His twenties were part of what he described as an enjoyably “misspent” youth—though few would see it that way now. He surfed around the world, worked odd jobs, and slowly accumulated the lived experiences that would shape his voice as a writer. His trajectory was far from linear, shaped as much by idealism as by necessity.
One pivotal experience came while teaching English in a Black township outside Cape Town during apartheid. Students went on strike and tensions escalated. Government crackdowns turned more violent.
Seeing what was happening to his new friends and colleagues in the township, Finnegan turned away from the fiction he’d been writing. “The only thing that mattered was politics and power.”
That shift in focus led him toward immersive long-form narrative nonfiction. Influenced by writers like George Orwell and John McPhee, he began to reimagine himself as a nonfiction writer. With no formal training in journalism, he struggled to find his footing but began freelancing for The New Yorker in the 1980s, eventually joining the staff in 1987.

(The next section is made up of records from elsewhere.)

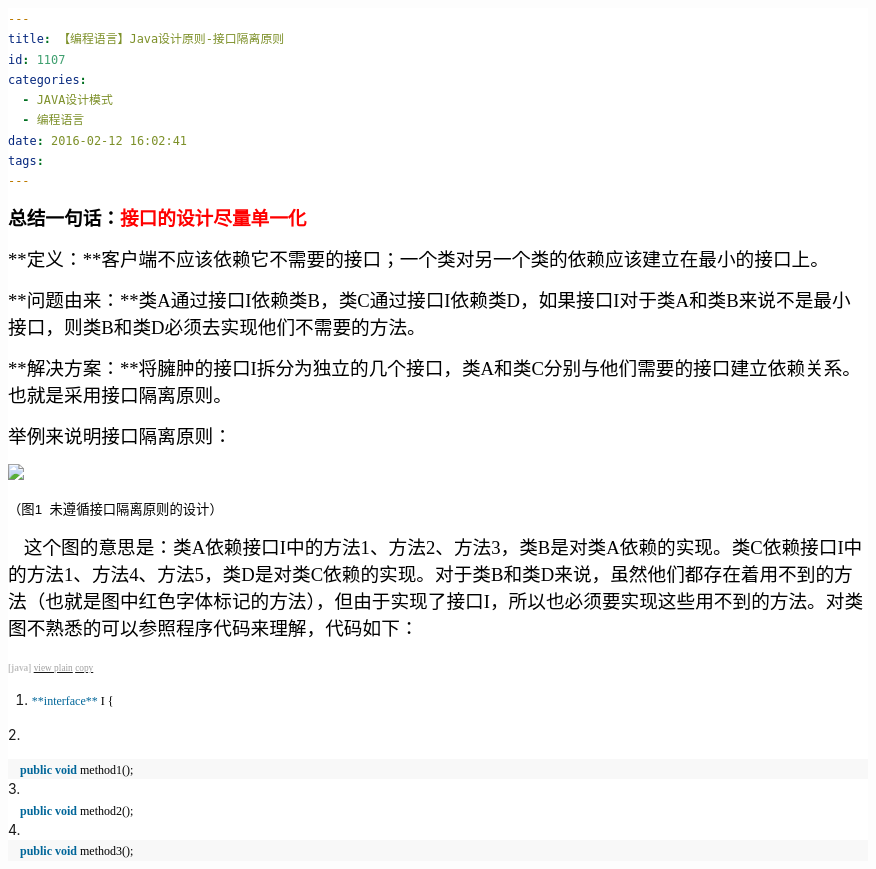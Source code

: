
```yaml
---
title: 【编程语言】Java设计原则-接口隔离原则
id: 1107
categories:
  - JAVA设计模式
  - 编程语言
date: 2016-02-12 16:02:41
tags:
---
```


<span style="color: black; font-family: 仿宋; font-size: 14pt; background-color: white;">**总结一句话：<span style="color: red;">接口的设计尽量单一化<span style="color: black;">
</span></span>**</span>

<span style="font-family: 仿宋; font-size: 14pt;"><span style="color: black; background-color: white;">**定义：**客户端不应该依赖它不需要的接口；一个类对另一个类的依赖应该建立在最小的接口上。</span>
</span>

<span style="color: black; font-family: 仿宋; font-size: 14pt;">**问题由来：**类A通过接口I依赖类B，类C通过接口I依赖类D，如果接口I对于类A和类B来说不是最小接口，则类B和类D必须去实现他们不需要的方法。
</span>

<span style="color: black; font-family: 仿宋; font-size: 14pt;">**解决方案：**将臃肿的接口I拆分为独立的几个接口，类A和类C分别与他们需要的接口建立依赖关系。也就是采用接口隔离原则。
</span>

<span style="color: black; font-family: 仿宋; font-size: 14pt;">举例来说明接口隔离原则：
</span>

![](http://helloword.1kapp.com/wp-content/uploads/2016/06/061216_0802_Java1.jpg)<span style="color: black; font-family: Arial; font-size: 10pt;">
</span>

<span style="color: black; font-size: 10pt;"><span style="font-family: 宋体;">（图</span><span style="font-family: Arial;">1  </span><span style="font-family: 宋体;">未遵循接口隔离原则的设计）</span><span style="font-family: Arial;">
</span></span>

<span style="color: black;"><span style="font-family: Arial; font-size: 10pt;">   </span><span style="font-family: 仿宋; font-size: 14pt;"> 这个图的意思是：类A依赖接口I中的方法1、方法2、方法3，类B是对类A依赖的实现。类C依赖接口I中的方法1、方法4、方法5，类D是对类C依赖的实现。对于类B和类D来说，虽然他们都存在着用不到的方法（也就是图中红色字体标记的方法），但由于实现了接口I，所以也必须要实现这些用不到的方法。对类图不熟悉的可以参照程序代码来理解，代码如下：
</span></span>

<span style="color: silver; font-family: Verdana; font-size: 7pt;">**[java]** [<span style="color: #a0a0a0;">view plain</span>](http://blog.csdn.net/zhengzhb/article/details/7296921 "view plain") [<span style="color: #a0a0a0;">copy</span>](http://blog.csdn.net/zhengzhb/article/details/7296921 "copy")
</span>

1.  <div style="background: white;"><span style="color: #006699; font-family: Consolas; font-size: 9pt;">**interface**<span style="color: black;"> I {  <span style="color: #5c5c5c;">
</span></span></span></div>
2.  <div style="background: #f8f8f8;"><span style="color: black; font-family: Consolas; font-size: 9pt;">    <span style="color: #006699;">**public**<span style="color: black;"> <span style="color: #006699;">**void**<span style="color: black;"> method1();  <span style="color: #5c5c5c;">
</span></span></span></span></span></span></div>
3.  <div style="background: white;"><span style="color: black; font-family: Consolas; font-size: 9pt;">    <span style="color: #006699;">**public**<span style="color: black;"> <span style="color: #006699;">**void**<span style="color: black;"> method2();  <span style="color: #5c5c5c;">
</span></span></span></span></span></span></div>
4.  <div style="background: #f8f8f8;"><span style="color: black; font-family: Consolas; font-size: 9pt;">    <span style="color: #006699;">**public**<span style="color: black;"> <span style="color: #006699;">**void**<span style="color: black;"> method3();  <span style="color: #5c5c5c;">
</span></span></span></span></span></span></div>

Over time, Finnegan developed a journalistic style rooted in deep immersion, nuance, and moral complexity. He has reported on civil wars in Somalia and South Sudan, written about rival skinhead gangs and a powerful drug cartel in Michoacán, and documented the lives of youths in four impoverished U.S. communities—New Haven, Connecticut; the Yakima Valley in Washington; San Augustine County, Texas; and Antelope Valley, California.

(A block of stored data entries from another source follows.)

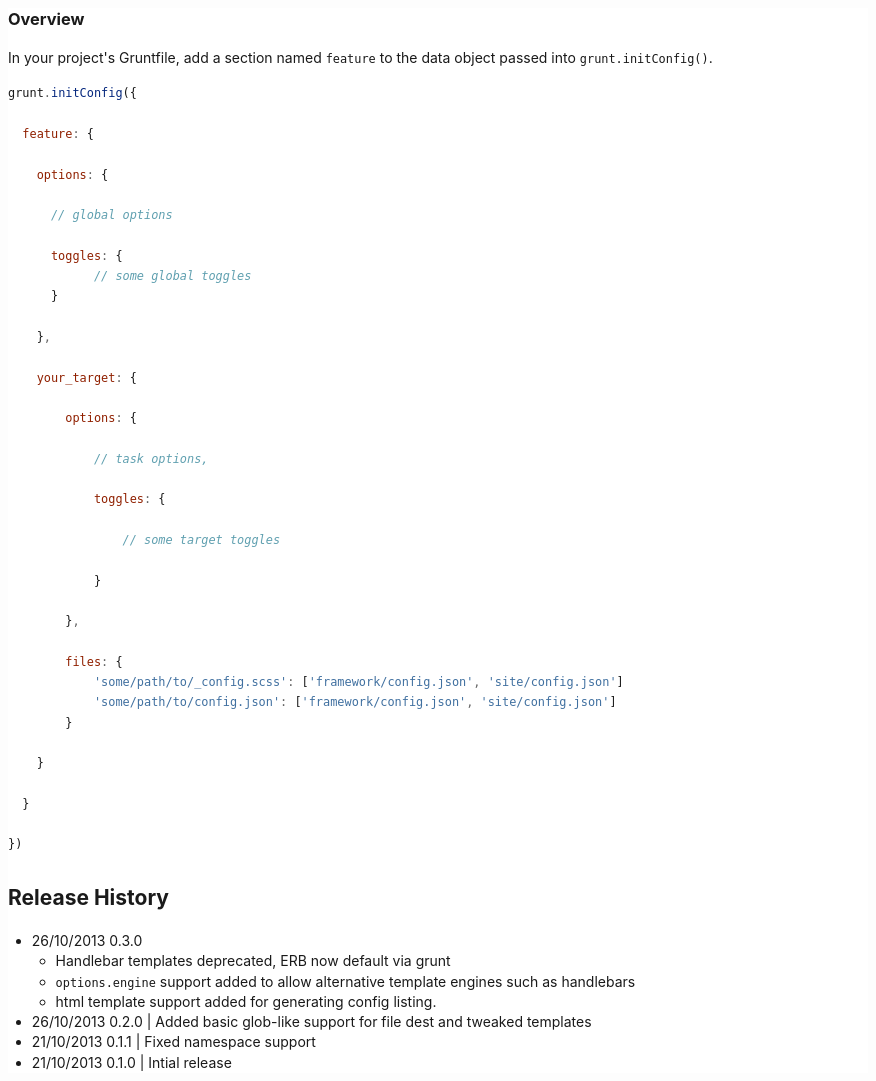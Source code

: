 ### Overview
In your project's Gruntfile, add a section named `feature` to the data object passed into
`grunt.initConfig()`.

```js
grunt.initConfig({

  feature: {

    options: {

      // global options

      toggles: {
      		// some global toggles
      }

    },

    your_target: {

    	options: {

    		// task options,

    		toggles: {

    			// some target toggles

    		}

    	},

	    files: {
	        'some/path/to/_config.scss': ['framework/config.json', 'site/config.json']
			'some/path/to/config.json': ['framework/config.json', 'site/config.json']
	    }

    }

  }

})
```

## Release History

- 26/10/2013 0.3.0
	- Handlebar templates deprecated, ERB now default via grunt
	- `options.engine` support added to allow alternative template engines such as handlebars
	- html template support added for generating config listing.
- 26/10/2013 0.2.0 | Added basic glob-like support for file dest and tweaked templates
- 21/10/2013 0.1.1 | Fixed namespace support
- 21/10/2013 0.1.0 | Intial release


[grunt]: http://gruntjs.com/
[Getting Started]: https://github.com/gruntjs/grunt/blob/devel/docs/getting_started.md
[package.json]: https://npmjs.org/doc/json.html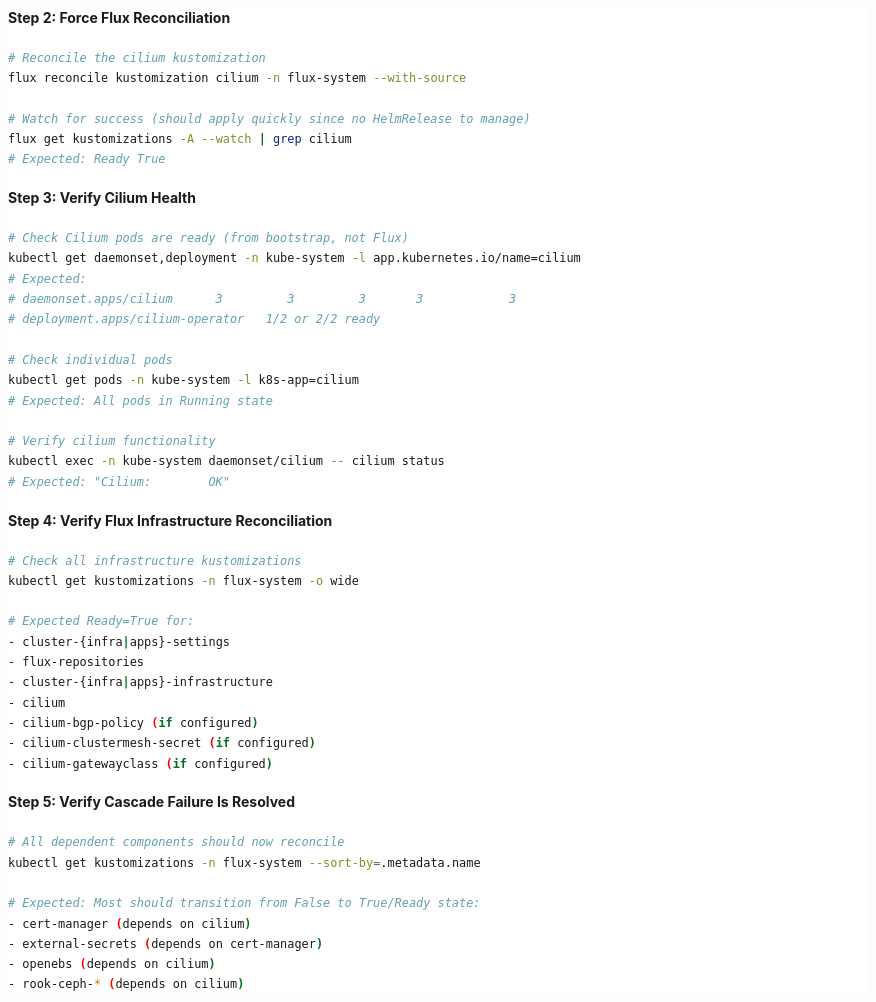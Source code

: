 #### Step 2: Force Flux Reconciliation
```bash
# Reconcile the cilium kustomization
flux reconcile kustomization cilium -n flux-system --with-source

# Watch for success (should apply quickly since no HelmRelease to manage)
flux get kustomizations -A --watch | grep cilium
# Expected: Ready True
```

#### Step 3: Verify Cilium Health
```bash
# Check Cilium pods are ready (from bootstrap, not Flux)
kubectl get daemonset,deployment -n kube-system -l app.kubernetes.io/name=cilium
# Expected:
# daemonset.apps/cilium      3         3         3       3            3
# deployment.apps/cilium-operator   1/2 or 2/2 ready

# Check individual pods
kubectl get pods -n kube-system -l k8s-app=cilium
# Expected: All pods in Running state

# Verify cilium functionality
kubectl exec -n kube-system daemonset/cilium -- cilium status
# Expected: "Cilium:        OK"
```

#### Step 4: Verify Flux Infrastructure Reconciliation
```bash
# Check all infrastructure kustomizations
kubectl get kustomizations -n flux-system -o wide

# Expected Ready=True for:
- cluster-{infra|apps}-settings
- flux-repositories
- cluster-{infra|apps}-infrastructure
- cilium
- cilium-bgp-policy (if configured)
- cilium-clustermesh-secret (if configured)
- cilium-gatewayclass (if configured)
```

#### Step 5: Verify Cascade Failure Is Resolved
```bash
# All dependent components should now reconcile
kubectl get kustomizations -n flux-system --sort-by=.metadata.name

# Expected: Most should transition from False to True/Ready state:
- cert-manager (depends on cilium)
- external-secrets (depends on cert-manager)
- openebs (depends on cilium)
- rook-ceph-* (depends on cilium)
```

In her introductory remarks at Celebrating the Humanities, Dean Jasmine Alinder praised Finnegan’s impact: “He has dedicated his career to uncovering the complexities of global conflict, social justice, and personal identity through the written word. As a writer for The New Yorker, he has brought to light stories of systemic injustice, immigration, gang violence, and the human cost of political instability. His fearless storytelling is matched by a rare sensitivity—a gift for capturing lived experiences too often left out of mainstream narratives.”
Finnegan acknowledged the psychological toll of that work and the importance of going through this internal struggle. “My theory of the story—who the good guys were—would fall apart,” he said. “Here were the good guys massacring villagers. Or the protagonist turns out to have a conviction for child abuse. I just had kind of a nervous breakdown. I call it an aporia—a state of total confusion.”

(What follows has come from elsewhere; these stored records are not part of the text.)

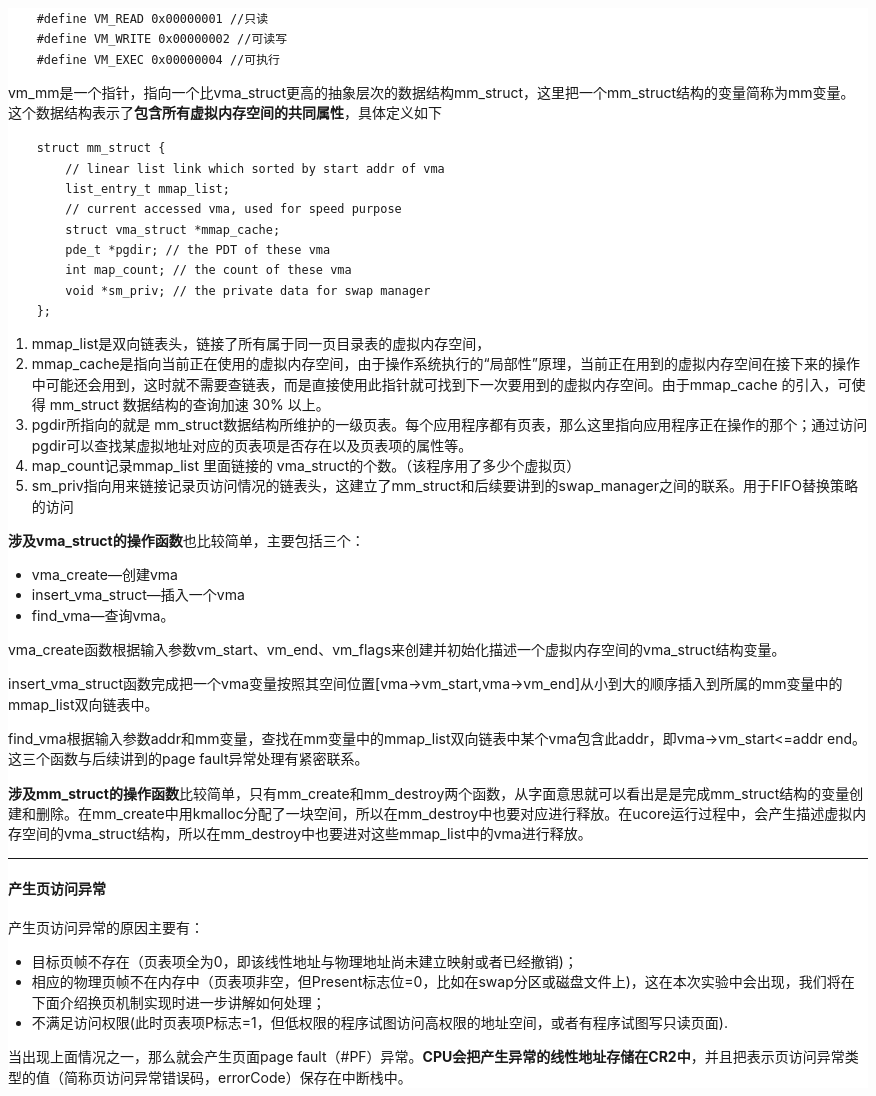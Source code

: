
 ```
    #define VM_READ 0x00000001 //只读
    #define VM_WRITE 0x00000002 //可读写
    #define VM_EXEC 0x00000004 //可执行
```

​		vm_mm是一个指针，指向一个比vma_struct更高的抽象层次的数据结构mm_struct，这里把一个mm_struct结构的变量简称为mm变量。这个数据结构表示了**包含所有虚拟内存空间的共同属性**，具体定义如下

```
    struct mm_struct {
        // linear list link which sorted by start addr of vma
        list_entry_t mmap_list;
        // current accessed vma, used for speed purpose
        struct vma_struct *mmap_cache;
        pde_t *pgdir; // the PDT of these vma
        int map_count; // the count of these vma
        void *sm_priv; // the private data for swap manager
    };
```

1. mmap_list是双向链表头，链接了所有属于同一页目录表的虚拟内存空间，
2. mmap_cache是指向当前正在使用的虚拟内存空间，由于操作系统执行的“局部性”原理，当前正在用到的虚拟内存空间在接下来的操作中可能还会用到，这时就不需要查链表，而是直接使用此指针就可找到下一次要用到的虚拟内存空间。由于mmap_cache 的引入，可使得 mm_struct 数据结构的查询加速 30% 以上。
3. pgdir所指向的就是  mm_struct数据结构所维护的一级页表。每个应用程序都有页表，那么这里指向应用程序正在操作的那个；通过访问pgdir可以查找某虚拟地址对应的页表项是否存在以及页表项的属性等。
4. map_count记录mmap_list 里面链接的  vma_struct的个数。（该程序用了多少个虚拟页）
5. sm_priv指向用来链接记录页访问情况的链表头，这建立了mm_struct和后续要讲到的swap_manager之间的联系。用于FIFO替换策略的访问

**涉及vma_struct的操作函数**也比较简单，主要包括三个：

- vma_create—创建vma
- insert_vma_struct—插入一个vma
- find_vma—查询vma。

vma_create函数根据输入参数vm_start、vm_end、vm_flags来创建并初始化描述一个虚拟内存空间的vma_struct结构变量。

insert_vma_struct函数完成把一个vma变量按照其空间位置[vma->vm_start,vma->vm_end]从小到大的顺序插入到所属的mm变量中的mmap_list双向链表中。

find_vma根据输入参数addr和mm变量，查找在mm变量中的mmap_list双向链表中某个vma包含此addr，即vma->vm_start<=addr end。这三个函数与后续讲到的page fault异常处理有紧密联系。

**涉及mm_struct的操作函数**比较简单，只有mm_create和mm_destroy两个函数，从字面意思就可以看出是是完成mm_struct结构的变量创建和删除。在mm_create中用kmalloc分配了一块空间，所以在mm_destroy中也要对应进行释放。在ucore运行过程中，会产生描述虚拟内存空间的vma_struct结构，所以在mm_destroy中也要进对这些mmap_list中的vma进行释放。

--------------------------------------

#### 产生页访问异常

产生页访问异常的原因主要有：

- 目标页帧不存在（页表项全为0，即该线性地址与物理地址尚未建立映射或者已经撤销)；
- 相应的物理页帧不在内存中（页表项非空，但Present标志位=0，比如在swap分区或磁盘文件上)，这在本次实验中会出现，我们将在下面介绍换页机制实现时进一步讲解如何处理；
- 不满足访问权限(此时页表项P标志=1，但低权限的程序试图访问高权限的地址空间，或者有程序试图写只读页面).

当出现上面情况之一，那么就会产生页面page fault（#PF）异常。**CPU会把产生异常的线性地址存储在CR2中**，并且把表示页访问异常类型的值（简称页访问异常错误码，errorCode）保存在中断栈中。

Eventually, he began to let that confusion shape the story itself. “Should this be a piece about my confusion?” he began to ask himself. The line between journalism and memoir blurred. His Pulitzer Prize-winning memoir, Barbarian Days: A Surfing Life, emerged from that thoughtful interplay between introspection and reportage. It chronicled not just his lifelong relationship with surfing, but the emotional and political terrain he crossed along the way.
Now, decades after that unpublishable student novel, Finnegan is returning to the railroad. He’s under contract to write a memoir about his time as a brakeman. “This world I’m writing about—no one knows about it unless you were there.”
At the Seymour Center, Finnegan looked back on his many changes after graduating from UC Santa Cruz, and how a new story about himself began to take shape and harden into place after years of turnabouts leading to revelations.
“There was such a mismatch between the story I was telling myself in those days and how I understand myself now,” he reflected. “It’s kind of an ever-tending process of understanding yourself and what you are doing… and forgiving yourself for what you once failed to understand.”
In this way, Finnegan—one-time brakeman, surf bum, reporter, memoirist, moralist—stood before a new generation at UC Santa Cruz, offering not a blueprint for success, but something better: permission to get lost, to change one’s course, and to trust the long story.